There are definite biomarkers in HCC that can be predictive and/or prognostic with Peg-rhArg1, i.e. the urea cycle enzymes argininosuccinate synthetase (ASS – coupled with argininosuccinate lyase ASL) and ornithine transcarbamoylase (OTC) [2224, 5]. Absence or deficiency of these enzymes, whether at the transcription or translational level, prevents the synthesis (recycling) of arginine from their two precursors citrulline and ornithine, respectively. Selection of cases that could be more sensitive to ADD on the basis of ASS/ASL negativity would greatly increase the chances of Peg-rhArg1 treatment being beneficial, as a retrospective analysis of these biomarkers had indicated in the ADI Asian study [7]. In our current phase II studies in Hong Kong, we have mandated the incorporation of these biomarkers ab initio to test their correlation with response and prognosis to arginine depletion with Peg-rhArg1.

Arginine depletion, although currently not in the mainstream treatment in human malignancies, has emerged as a novel anti-cancer treatment. It is based on sound scientific rationale that has emerged from a large volume of published preclinical data [2530]. Currently, there are two arginine depleting agents in clinical phase development worldwide, viz. Peg-ADI and Peg-rhArg1. From published clinical studies [7, 8], it appears that single agent activity, whether Peg-ADI or Peg-rhArg1, could, at most, induce disease stability or marginal OS advantage. However, with combination therapy, Peg-rhArg1 could potentially augment or synergize systemic chemotherapy or target therapies, and prove to be efficacious in a number of arginine-auxtrophic cancers, including certain leukemias, as noted in a recent MD Anderson study [31]. The authors of this report claimed that the combination arginase/cytarabine was more beneficial than single agent arginase in T-cell leukemia. Another possible advantage of arginine depletion with Peg-rhArg1 rather than peg-ADI is the problem of ammonia release with the latter. In patients with compromised liver function, the additional ammonia load can lead to hepatic encephalopathy.
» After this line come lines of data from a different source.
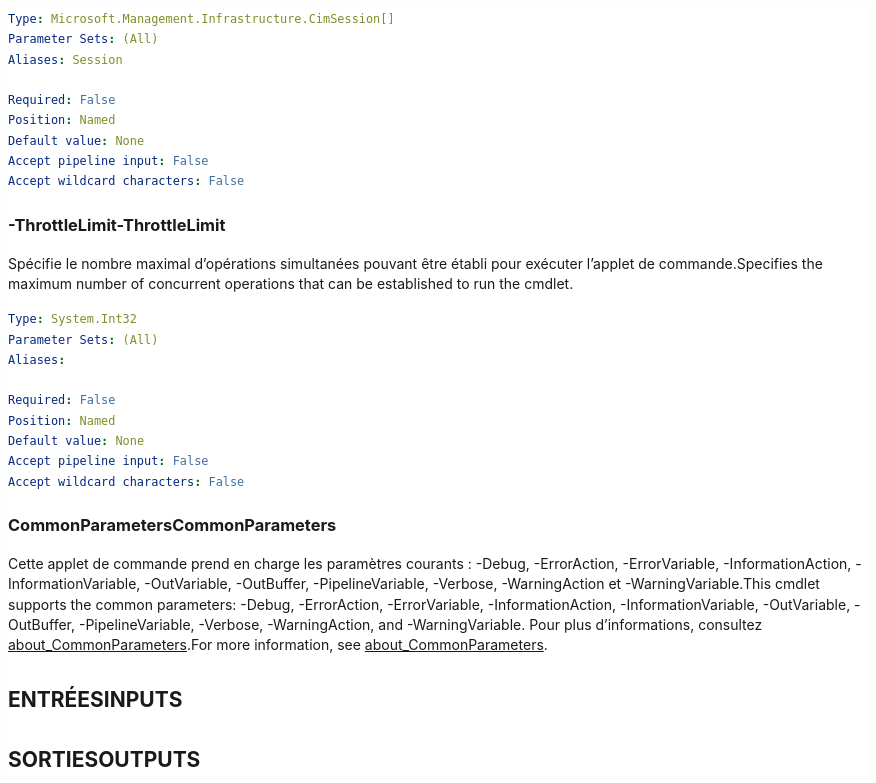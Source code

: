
 ```yaml
Type: Microsoft.Management.Infrastructure.CimSession[]
Parameter Sets: (All)
Aliases: Session

Required: False
Position: Named
Default value: None
Accept pipeline input: False
Accept wildcard characters: False
```

### <span data-ttu-id="d6027-130">-ThrottleLimit</span><span class="sxs-lookup"><span data-stu-id="d6027-130">-ThrottleLimit</span></span>

<span data-ttu-id="d6027-131">Spécifie le nombre maximal d’opérations simultanées pouvant être établi pour exécuter l’applet de commande.</span><span class="sxs-lookup"><span data-stu-id="d6027-131">Specifies the maximum number of concurrent operations that can be established to run the cmdlet.</span></span>

```yaml
Type: System.Int32
Parameter Sets: (All)
Aliases:

Required: False
Position: Named
Default value: None
Accept pipeline input: False
Accept wildcard characters: False
```

### <span data-ttu-id="d6027-132">CommonParameters</span><span class="sxs-lookup"><span data-stu-id="d6027-132">CommonParameters</span></span>

<span data-ttu-id="d6027-133">Cette applet de commande prend en charge les paramètres courants : -Debug, -ErrorAction, -ErrorVariable, -InformationAction, -InformationVariable, -OutVariable, -OutBuffer, -PipelineVariable, -Verbose, -WarningAction et -WarningVariable.</span><span class="sxs-lookup"><span data-stu-id="d6027-133">This cmdlet supports the common parameters: -Debug, -ErrorAction, -ErrorVariable, -InformationAction, -InformationVariable, -OutVariable, -OutBuffer, -PipelineVariable, -Verbose, -WarningAction, and -WarningVariable.</span></span> <span data-ttu-id="d6027-134">Pour plus d’informations, consultez [about_CommonParameters](https://go.microsoft.com/fwlink/?LinkID=113216).</span><span class="sxs-lookup"><span data-stu-id="d6027-134">For more information, see [about_CommonParameters](https://go.microsoft.com/fwlink/?LinkID=113216).</span></span>

## <span data-ttu-id="d6027-135">ENTRÉES</span><span class="sxs-lookup"><span data-stu-id="d6027-135">INPUTS</span></span>

## <span data-ttu-id="d6027-136">SORTIES</span><span class="sxs-lookup"><span data-stu-id="d6027-136">OUTPUTS</span></span>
The present study helps to dispel the impression that arginase is less favorable of the two enzymes, not warranting its place in clinical use by virtue of a high Km in the range of 2–5 mM and its apparent “suboptimal” enzymic activity at physiological pH [32]. While its specific activity might be lower, its high Kcat (426 sec-1) indicates that its rate of catabolism of arginine is fast, thereby compensating for its higher Km. This is evident from the rapid action on plasma arginine well within 2 h period of treatment. That the enzyme has higher activity at pH 9.1 than at pH 7.0–7.4 is a purely chemical observation and has little relevance, since arginase is a natural liver enzyme that works efficiently at physiological pH. This favorable PK/PD profile with our study drug may well be due to the small changes in the biochemical properties of the enzyme following pegylation, since the Km is virtually unchanged and the Kcat only compromised by about 15–20 %. The extent to which pegylation alters not only the half-life, the specific activity and immunogenicity of the two enzymes may not be that different, but these parameters have yet to undergo strict comparison. However, the xenobiotic nature of ADI, coupled with the toxic product of its catabolism of arginine (NH3), remain two of the strongest reasons for considering the advantages of the natural enzyme (arginase I) in cancer therapy.